On the night of Sunday, October 26, 2003, the high priests in the Santee stake, along with most residents of San Diego County, found themselves under attack by the largest wildfire in the history of California. For nearly 24 hours, 50- to 70-mile-per-hour (80- to 110-km-per-hour) winds had pushed 100-foot (30-m) flames and burned hundreds of homes, killing 13 people.
Mitch Dunford stood alone in the hills behind his home with a garden hose in one hand and a shovel in the other. Earlier he had taken his wife, Cathy, and their five children to a hotel. When the evacuation order was lifted, he returned home to see what he could do.

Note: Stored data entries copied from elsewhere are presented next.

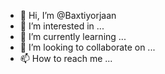 - 👋 Hi, I’m @Baxtiyorjaan
- 👀 I’m interested in ...
- 🌱 I’m currently learning ...
- 💞️ I’m looking to collaborate on ...
- 📫 How to reach me ...

<!---
Baxtiyorjaan/Baxtiyorjaan is a ✨ special ✨ repository because its `README.md` (this file) appears on your GitHub profile.
You can click the Preview link to take a look at your changes.
--->
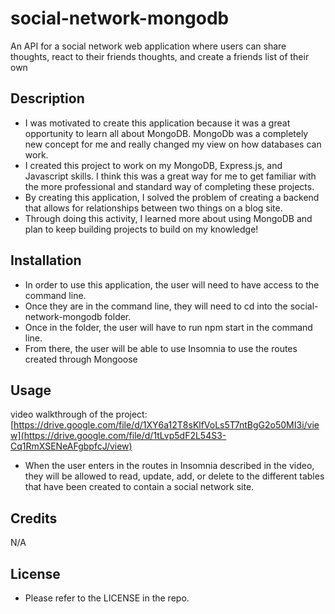 # social-network-mongodb
An API for a social network web application where users can share thoughts, react to their friends thoughts, and create a friends list of their own

## Description

- I was motivated to create this application because it was a great opportunity to learn all about MongoDB. MongoDb was a completely new concept for me and really changed my view on how databases can work.
- I created this project to work on my MongoDB, Express.js, and Javascript skills. I think this was a great way for me to get familiar with the more professional and standard way of completing these projects.
- By creating this application, I solved the problem of creating a backend that allows for relationships between two things on a blog site.
- Through doing this activity, I learned more about using MongoDB and plan to keep building projects to build on my knowledge!

## Installation

- In order to use this application, the user will need to have access to the command line.
- Once they are in the command line, they will need to cd into the social-network-mongodb folder.
- Once in the folder, the user will have to run npm start in the command line.
- From there, the user will be able to use Insomnia to use the routes created through Mongoose

## Usage

video walkthrough of the project: [https://drive.google.com/file/d/1XY6a12T8sKlfVoLs5T7ntBgG2o50MI3i/view](https://drive.google.com/file/d/1tLvp5dF2L54S3-Cq1RmXSENeAFgbpfcJ/view)

- When the user enters in the routes in Insomnia described in the video, they will be allowed to read, update, add, or delete to the different tables that have been created to contain a social network site.
## Credits

N/A

## License

- Please refer to the LICENSE in the repo.
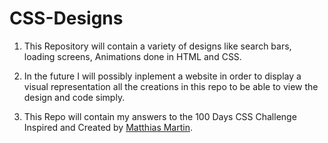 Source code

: # CSS-Designs

1. This Repository will contain a variety of designs like search bars, loading screens, Animations done in HTML and CSS. 

2. In the future I will possibly inplement a website in order to display a visual representation all the creations in this repo to be able to view the design and code simply.   

3. This Repo will contain my answers to the 100 Days CSS Challenge Inspired and Created by [Matthias Martin](https://100dayscss.com/).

“The fire was 4 feet [1.2 m] high and 30 feet [9 m] wide,” says Brother Dunford. “It was coming from two directions. It was so quiet. I just stood there, wondering if I could really stop this fire by myself.”
Meanwhile, stake president Chris Allred was atop the stake center with binoculars. With flames coming toward the Dunfords’ house, he began making phone calls.
“I was alone,” says Brother Dunford, with more than a little emotion in his voice, “and then one by one they came—the ‘boys’ from the quorum and their sons, each with a shovel. I was overwhelmed, yet it seemed just the way it ought to be.”
Fifteen minutes later the first wave of fire swept through.
“We beat the fire down and tossed dirt on it,” says Steven Schimpf, 15, who came with his dad, Bishop Randall Schimpf.
After the first wave was out, the second wave came. They beat back that one too.
A news cameraman climbed up to the group and was amazed to discover they were just some men and boys from a church helping one of their own.
“It was touching to have our home saved by my priesthood brethren,” says Brother Dunford. “It is so typical of the way they are. My neighbors couldn’t believe all those men and boys just showed up to help. But we know it’s what you do when you’re a member of a priesthood quorum.”